Never settle for a cheater
Okay, everyone please gather round and find a beanbag on my imaginative therapy room floor space. Roll with it, I'm about to spill some tea on the eternal wisdom of relationships. In particular, when to end them and what constitutes a red flag. You know, those relationship markers that signal something is deeply wrong but because we're comfortable and afraid of change we ignore them. Yep, those ones. Ready?
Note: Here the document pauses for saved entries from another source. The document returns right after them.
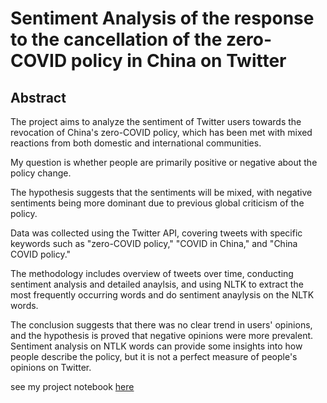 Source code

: # Sentiment Analysis of the response to the cancellation of the zero-COVID policy in China on Twitter

## Abstract
The project aims to analyze the sentiment of Twitter users towards the revocation of China's zero-COVID policy, which has been met with mixed reactions from both domestic and international communities. 

My question is whether people are primarily positive or negative about the policy change.

The hypothesis suggests that the sentiments will be mixed, with negative sentiments being more dominant due to previous global criticism of the policy. 

Data was collected using the Twitter API, covering tweets with specific keywords such as "zero-COVID policy," "COVID in China," and "China COVID policy." 

The methodology includes overview of tweets over time, conducting sentiment analysis and detailed anaylsis, and using NLTK to extract the most frequently occurring words and do sentiment anaylysis on the NLTK words. 

The conclusion suggests that there was no clear trend in users' opinions, and the hypothesis is proved that negative opinions were more prevalent. 
Sentiment analysis on NTLK words can provide some insights into how people describe the policy, but it is not a perfect measure of people's opinions on Twitter. 

see my project notebook [here](https://github.com/jj3208/Final-project/blob/main/project%20data.ipynb)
I'm not – but let's go ahead and unearth our emotional triggers for the greater good anyway.
The long and short of it? Cheaters are the biggest 'no-no'. there's a lot I'm willing to forgive in a relationship. But not that breach of trust. Nope. Don't believe me?
You're minding your own business, stupidly in love with Harry from down the road. He bought you flowers last week and always cooks for you. Life is good and you consider yourself safe and sound – it never even crosses your mind that he might not have been faithful.
Or equally, it could be the one that we really should have known better than to fall for. It's always the people we shouldn't have fallen for that hurt the most when they leave because it means you were right. But we can't help it. Love is all about those moments when you're minding your own business and then you realize your heart has gone on a romp about in someone else's bag. And there it goes! Nothing you or I can do about that. No sir.
But back to the emotionally turbulent matter at hand. He's cheated. You hate the way it makes you feel and you break things off with him. But it's not as easy as that. The only reason it hurts so much is because you cared about him so much. Missing people against your will. Like it or not, your heart is still at their mercy. They may not even realise it, but that makes it even worse that people can keep such a casual, loose grip on all that tethers you to this mortal coil.
I'm being dramatic but also I'm not
The issue of control is a short-lived one, simply because you ceded it immediately the second you fell for them. That's just the nature of love – you have to be willing to fall flat on your face and get your heart broken for the price of love. Whether or not it's a fair trade, I couldn't tell you conclusively. Maybe it is; maybe it isn't. There's more to life than relationships but love itself as a mode of affection and connection is pretty much the total sum of life. Confused? Don't be.
If you do conclude that they have cheated, then there's a few more facts I have to lay out before you.
The thing with cheaters is that we have to teach them that what they do – while it may occasionally have reasons and excuses that track – can't be sustained. It's not right. End the relationship and pursue your new love if you must, but don't string along a relationship because it will end up hurting more parties than it should. Maybe it's because we're all taught that we're the worst person in the room and that because – finally – one person loves us despite all our flaws, we believe that we have to love them above and beyond their toxic behaviour.
That's not how it works. You don't owe anyone anything
Yes, at the moment we're spooning an ungodly amount of salty comfort food into our mouths while we gratuitously rewatch old episodes of Friends, but it won't always be like that.
Comforts like that exist for a reason – to make us feel better.
There's nothing to be ashamed of in engaging with them, but once they are no longer consoling us, we need to try and reflect and move on.